— Assignment —
Look for the word "Polar" in the records, and copy each line where it appears.

— Dataset entries —
┌────────

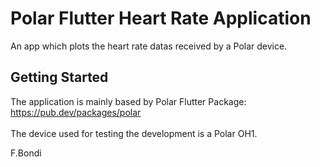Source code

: # Polar Flutter Heart Rate Application

An app which plots the heart rate datas received by a Polar device.

## Getting Started

The application is mainly based by Polar Flutter Package: https://pub.dev/packages/polar <br><br>
The device used for testing the development is a Polar OH1.

F.Bondi

<!--This project is a starting point for a Flutter application.

A few resources to get you started if this is your first Flutter project:

- [Lab: Write your first Flutter app](https://flutter.dev/docs/get-started/codelab)
- [Cookbook: Useful Flutter samples](https://flutter.dev/docs/cookbook)

For help getting started with Flutter, view our
[online documentation](https://flutter.dev/docs), which offers tutorials,
samples, guidance on mobile development, and a full API reference.-->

└────────

— Exercise answer —
: # Polar Flutter Heart Rate Application
An app which plots the heart rate datas received by a Polar device.
The application is mainly based by Polar Flutter Package: https://pub.dev/packages/polar <br><br>
The device used for testing the development is a Polar OH1.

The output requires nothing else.